Pelplin, 6 de junio de 1999

 

«Bienaventurados más bien los que escuchan la palabra de Dios y la cumplen» (Lc 11, 28). Jesús conocía bien a su Madre. Sabía que escuchaba la palabra de Dios «con corazón bueno y recto» (Lc 8, 15). Sabía que ella la conservaba «fielmente» (cf. Lc 2, 51) en su corazón (cf. Lc 2, 19) y reflexionaba sobre su sentido (cf. Lc 1, 29). Ella, la Madre del Hijo de Dios, vivió con plena fidelidad a la palabra de Dios. Estaba sin cesar a la escucha de Dios; meditaba las palabras y los acontecimientos, acogiendo esa revelación con todo su ser, en la «obediencia de la fe».

El fruto primero y más perfecto de esa entrega a la palabra de Dios fue su maternidad virginal.
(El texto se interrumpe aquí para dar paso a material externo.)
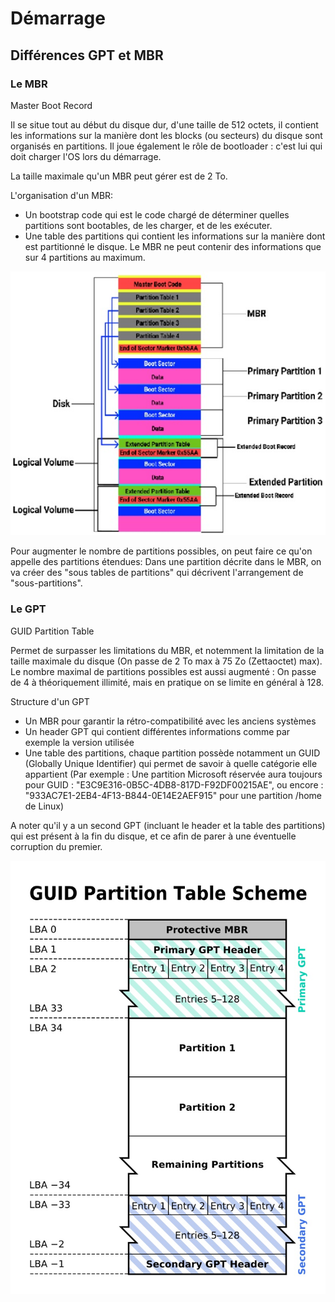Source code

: # Démarrage

## Différences GPT et MBR

### Le MBR
Master Boot Record

Il se situe tout au début du disque dur, d'une taille de 512 octets, il contient les informations sur la manière dont les blocks (ou secteurs) du disque sont organisés en partitions.
Il joue également le rôle de bootloader : c'est lui qui doit charger l'OS lors du démarrage.

La taille maximale qu'un MBR peut gérer est de 2 To.

L'organisation d'un MBR:
- Un bootstrap code qui est le code chargé de déterminer quelles partitions sont bootables, de les charger, et de les exécuter.
- Une table des partitions qui contient les informations sur la manière dont est partitionné le disque. Le MBR ne peut contenir des informations que sur 4 partitions au maximum. 

![Image mbr](../../images/mbr.jpg)

Pour augmenter le nombre de partitions possibles, on peut faire ce qu'on appelle des partitions étendues:
Dans une partition décrite dans le MBR, on va créer des "sous tables de partitions" qui décrivent l'arrangement de "sous-partitions". 

### Le GPT
GUID Partition Table

Permet de surpasser les limitations du MBR, et notemment la limitation de la taille maximale du disque (On passe de 2 To max à 75 Zo (Zettaoctet) max).
Le nombre maximal de partitions possibles est aussi augmenté : On passe de 4 à théoriquement illimité, mais en pratique on se limite en général à 128.

Structure d'un GPT
- Un MBR pour garantir la rétro-compatibilité avec les anciens systèmes
- Un header GPT qui contient différentes informations comme par exemple la version utilisée
- Une table des partitions, chaque partition possède notamment un GUID (Globally Unique Identifier) qui permet de savoir à quelle catégorie elle appartient (Par exemple : Une partition Microsoft réservée aura toujours pour GUID : "E3C9E316-0B5C-4DB8-817D-F92DF00215AE", ou encore : "933AC7E1-2EB4-4F13-B844-0E14E2AEF915" pour une partition /home de Linux)

A noter qu'il y a un second GPT (incluant le header et la table des partitions) qui est présent à la fin du disque, et ce afin de parer à une éventuelle corruption du premier.

![Image GPT](../../images/gpt.jpg)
Con fe acogió al Verbo eterno, que, por obra del Espíritu Santo, se hizo carne en ella para la salvación del hombre. Obediente a la voluntad del Padre, no sólo fue para el Hijo de Dios madre y protectora, sino también fiel colaboradora en la obra de la redención. El fruto de su vida maduró al pie de la cruz, donde humamente, del modo más trágico, se reveló la verdad de Dios, que es amor. Con el espíritu de este amor divino, obediente a la llamada del Hijo, nos acogió como hijos suyos en el apóstol san Juan. Y cuando, después de la resurrección y la ascensión de Cristo al cielo, perseveró en oración con los Apóstoles (cf. Hch 1, 14) y con ellos experimentó la venida del Espíritu Santo, se convirtió en Madre de la Iglesia que nacía. Esta maternidad mística se reveló plenamente en el misterio de la Asunción al cielo.

Desde entonces tenemos puesta incesantemente nuestra mirada en su ejemplo, orando para que ella, guía en la fe, nos enseñe a escuchar y cumplir toda palabra que Dios nos dirige. En efecto, bienaventurados los que escuchan la palabra de Dios y la cumplen (cf. Lc 11, 28). Que la bienaventuranza de María se haga realidad también en nosotros, para que, escuchando y cumpliendo la palabra de Dios, como ella, seamos testigos de Dios, que es amor.